Marcelo Rubens Paiva

11 de junho de 2019 | 11h24

O vazamento das conversas da Lava Jato tem efeito político imediato, como jurídico; o aconselhamento de um juiz a qualquer parte de uma ação é crime pelo Código Penal (artigo 254) e coloca suspeição sobre o julgamento. Até aí…

A quem interessa vazar?

A quem interessa desestabilizar um núcleo civil da República, colocar em dúvida a isenção do “super-herói” Sérgio Moro, atacar sua honra e encerrar suas pretensões de ocupar uma cadeira do STF?

Seu sucesso e popularidade causam ciumeira em gente graúda da política.

As conversas foram tiradas do aplicativo russo Telegram, que tem mensagens criptografadas ponta a ponta, mas pode ser sequestrado pela clonagem do chip da operadora, cartão SIM, de algum celular de grupos da Lava Jato (golpe do SIM SWAP): sequestram a senha do usuário temporariamente e baixam as conversas armazenadas por anos nas nuvens iCloud ou Google Drive.

Para isso, entram via operadora de celular. O Telegram informa que ninguém hackeou as conversas do aplicativo. Bem, você confia no que informam sobre eles mesmos?

É preciso de tempo e dinheiro para tamanha invasão.

Moro denunciou que alguém entrara por seis horas na semana passada no seu celular. Mas o site The Intercept afirma que já tinha os arquivos das conversas antes da invasão.

O juiz tem muitos inimigos, inclusive no próprio governo, já que é candidato forte a concorrer contra o chefe em 2022. Foram os russos, ligados a Eduardo Bolsonaro barra Steve Bannon?

Ele tem a chave da investigação de gente importante do governo, como a da relação entre Flávio Bolsonaro, o laranja Queiroz e as milícias.

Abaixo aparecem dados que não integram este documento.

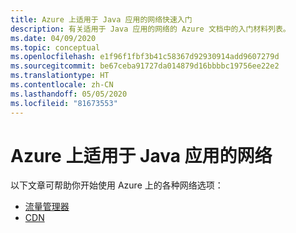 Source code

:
 ```yaml
---
title: Azure 上适用于 Java 应用的网络快速入门
description: 有关适用于 Java 应用的网络的 Azure 文档中的入门材料列表。
ms.date: 04/09/2020
ms.topic: conceptual
ms.openlocfilehash: e1f96f1fbf3b41c58367d92930914add9607279d
ms.sourcegitcommit: be67ceba91727da014879d16bbbbc19756ee22e2
ms.translationtype: HT
ms.contentlocale: zh-CN
ms.lasthandoff: 05/05/2020
ms.locfileid: "81673553"
---
```

# <a name="networking-for-java-apps-on-azure"></a>Azure 上适用于 Java 应用的网络

以下文章可帮助你开始使用 Azure 上的各种网络选项：

- [流量管理器](/azure/traffic-manager/quickstart-create-traffic-manager-profile-cli)
- [CDN](/azure/cdn/cdn-create-new-endpoint)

Tem dossiês sobre as ligações entre metade do Congresso e doadores. E sobretudo o cofre do conteúdo das delações.

Uma ala contra seu pacote anticrime pede a sua cabeça.

Suspeita imediata: Lula e o PT. Têm uma rede high tec e militância de apoiadores hackers? Duvido.

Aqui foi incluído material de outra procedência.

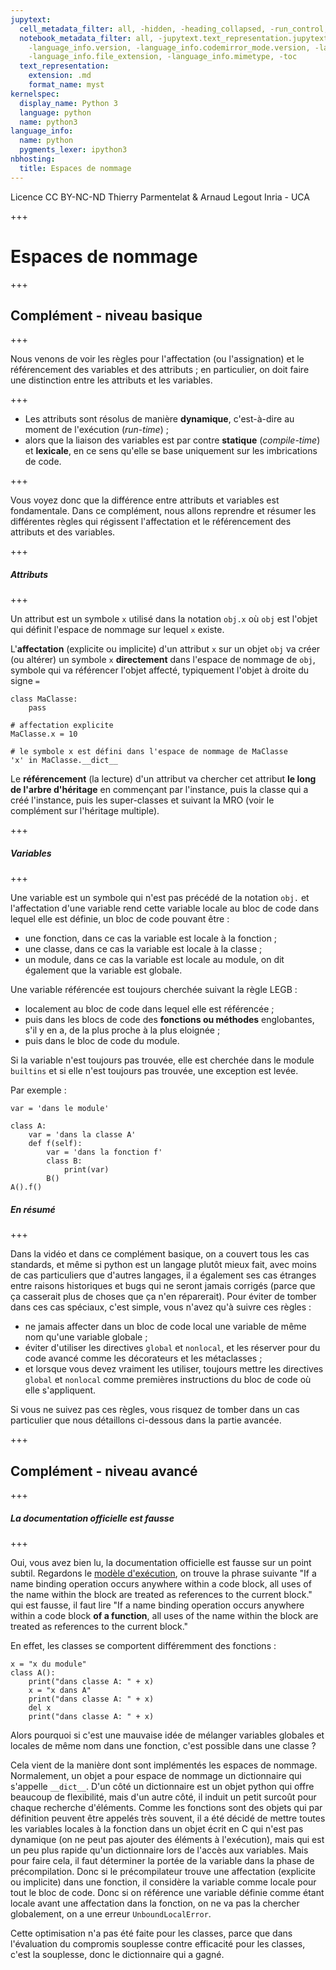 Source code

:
 ```yaml
---
jupytext:
  cell_metadata_filter: all, -hidden, -heading_collapsed, -run_control, -trusted
  notebook_metadata_filter: all, -jupytext.text_representation.jupytext_version, -jupytext.text_representation.format_version,
    -language_info.version, -language_info.codemirror_mode.version, -language_info.codemirror_mode,
    -language_info.file_extension, -language_info.mimetype, -toc
  text_representation:
    extension: .md
    format_name: myst
kernelspec:
  display_name: Python 3
  language: python
  name: python3
language_info:
  name: python
  pygments_lexer: ipython3
nbhosting:
  title: Espaces de nommage
---
```


<div class="licence">
<span>Licence CC BY-NC-ND</span>
<span>Thierry Parmentelat &amp; Arnaud Legout</span>
<span>Inria - UCA</span>
</div>

+++

# Espaces de nommage

+++

## Complément - niveau basique

+++

Nous venons de voir les règles pour l'affectation (ou l'assignation) et le référencement des variables et des attributs ; en particulier, on doit faire une distinction entre les attributs et les variables.

+++

* Les attributs sont résolus de manière **dynamique**, c'est-à-dire au moment de l'exécution (*run-time*) ;
* alors que la liaison des variables est par contre **statique** (*compile-time*) et **lexicale**, en ce sens qu'elle se base uniquement sur les imbrications de code.

+++

Vous voyez donc que la différence entre attributs et variables est fondamentale. Dans ce complément, nous allons reprendre et résumer les différentes règles qui régissent l'affectation et le référencement des attributs et des variables.

+++

##### Attributs

+++

Un attribut est un symbole `x` utilisé dans la notation `obj.x` où `obj` est l'objet qui définit l'espace de nommage sur lequel `x` existe. 

L'**affectation** (explicite ou implicite) d'un attribut `x` sur un objet `obj` va créer (ou altérer) un symbole `x` **directement** dans l'espace de nommage de `obj`, symbole qui va référencer l'objet affecté, typiquement l'objet à droite du signe `=`

```{code-cell} ipython3
class MaClasse:
    pass

# affectation explicite
MaClasse.x = 10 

# le symbole x est défini dans l'espace de nommage de MaClasse
'x' in MaClasse.__dict__
```

Le **référencement** (la lecture) d'un attribut va chercher cet attribut **le long de l'arbre d'héritage** en commençant par l'instance, puis la classe qui a créé l'instance, puis les super-classes et suivant la MRO (voir le complément sur l'héritage multiple).

+++

##### Variables

+++

Une variable est un symbole qui n'est pas précédé de la notation `obj.` et l'affectation d'une variable rend cette variable locale au bloc de code dans lequel elle est définie, un bloc de code pouvant être :

* une fonction, dans ce cas la variable est locale à la fonction ;
* une classe, dans ce cas la variable est locale à la classe ;
* un module, dans ce cas la variable est locale au module, on dit également que la variable est globale.
 
Une variable référencée est toujours cherchée suivant la règle LEGB :

* localement au bloc de code dans lequel elle est référencée ;
* puis dans les blocs de code des **fonctions ou méthodes** englobantes, s'il y en a, de la plus proche à la plus eloignée ;
* puis dans le bloc de code du module.
 
Si la variable n'est toujours pas trouvée, elle est cherchée dans le module `builtins` et si elle n'est toujours pas trouvée, une exception est levée.

Par exemple :

```{code-cell} ipython3
var = 'dans le module'

class A:
    var = 'dans la classe A'
    def f(self):
        var = 'dans la fonction f'
        class B:
            print(var)
        B()
A().f()
```

##### En résumé

+++

Dans la vidéo et dans ce complément basique, on a couvert tous les cas standards, et même si python est un langage plutôt mieux fait, avec moins de cas particuliers que d'autres langages, il a également ses cas étranges entre raisons historiques et bugs qui ne seront jamais corrigés (parce que ça casserait plus de choses que ça n'en réparerait). Pour éviter de tomber dans ces cas spéciaux, c'est simple, vous n'avez qu'à suivre ces règles :

* ne jamais affecter dans un bloc de code local une variable de même nom qu'une variable globale ;
* éviter d'utiliser les directives `global` et `nonlocal`, et les réserver pour du code avancé comme les décorateurs et les métaclasses ;
* et lorsque vous devez vraiment les utiliser, toujours mettre les directives `global` et `nonlocal` comme premières instructions du bloc de code où elle s'appliquent.
 
Si vous ne suivez pas ces règles, vous risquez de tomber dans un cas particulier que nous détaillons ci-dessous dans la partie avancée.

+++

## Complément - niveau avancé

+++

##### La documentation officielle est fausse

+++

Oui, vous avez bien lu, la documentation officielle est fausse sur un point subtil. Regardons le [modèle d'exécution](https://docs.python.org/3/reference/executionmodel.html), on trouve la phrase suivante "If a name binding operation occurs anywhere within a code block, all uses of the name within the block are treated as references to the current block." qui est fausse, il faut lire "If a name binding operation occurs anywhere within a code block **of a function**, all uses of the name within the block are treated as references to the current block." 

En effet, les classes se comportent différemment des fonctions :

```{code-cell} ipython3
x = "x du module"
class A():
    print("dans classe A: " + x)
    x = "x dans A"
    print("dans classe A: " + x)
    del x
    print("dans classe A: " + x)
```

Alors pourquoi si c'est une mauvaise idée de mélanger variables globales et locales de même nom dans une fonction, c'est possible dans une classe ?

Cela vient de la manière dont sont implémentés les espaces de nommage. Normalement, un objet a pour espace de nommage un dictionnaire qui s'appelle `__dict__`. D'un côté un dictionnaire est un objet python qui offre beaucoup de flexibilité, mais d'un autre côté, il induit un petit surcoût pour chaque recherche d'éléments. Comme les fonctions sont des objets qui par définition peuvent être appelés très souvent, il a été décidé de mettre toutes les variables locales à la fonction dans un objet écrit en C qui n'est pas dynamique (on ne peut pas ajouter des éléments à l'exécution), mais qui est un peu plus rapide qu'un dictionnaire lors de l'accès aux variables. Mais pour faire cela, il faut déterminer la portée de la variable dans la phase de précompilation. Donc si le précompilateur trouve une affectation (explicite ou implicite) dans une fonction, il considère la variable comme locale pour tout le bloc de code. Donc si on référence une variable définie comme étant locale avant une affectation dans la fonction, on ne va pas la chercher globalement, on a une erreur `UnboundLocalError`.

Cette optimisation n'a pas été faite pour les classes, parce que dans l'évaluation du compromis souplesse contre efficacité pour les classes, c'est la souplesse, donc le dictionnaire qui a gagné.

Moro conseguiu um feito considerável: o de interferir numa eleição presidencial, vazando mesmo que ilegalmente escutas e trechos de delações pontuais.

Ala grande da Polícia Federal o detesta, por ter se colocado à frente dos holofotes de quem de fato se arriscava, perdia noites em claro, escutava conversas, vigiava, madrugava e investigava para um soldo mensal de R$ 11.983 (agente) a R$ 22.672 (delegado).

O Exército? Apenas o vice Hamilton Mourão e Augusto Heleno, da Segurança Institucional, condenaram o vazamento de forma protocolar, como Villas Boas.

Legalistas do Supremo o detestam.

Moro lembra John Edgar Hoover, o todo poderoso do FBI, que manteve refém, através de dossiês, escutas e arquivos, durante 48 anos, presidentes, políticos, líderes dos direitos civis e artistas e atravessou intocável oito presidências (Coolidge, Herbert Hoover, F.D. Roosevelt, Truman, Eisenhower, Kennedy, Lyndon Johnson e Nixon).

Moro, como Hoover, tornou-se mais poderoso que a própria República.

Uma coisa é certa: vazamentos dessa grandeza (Pentagon Papers, Watergate, Snowden, WikiLeaks) foram feitos por alguém de dentro do sistema, contra os rumos tomados por ele, como Death Throat (informante do Watergate que se revelou em 2005 ser o segundo do FBI, William Felt) e Bradley Manning.

O que leva a uma suspeita: tem gente de dentro interessada em desestabilizar o governo. Bom, sempre tem.

E muita gente incomodada com tamanho poder de Sérgio Moro.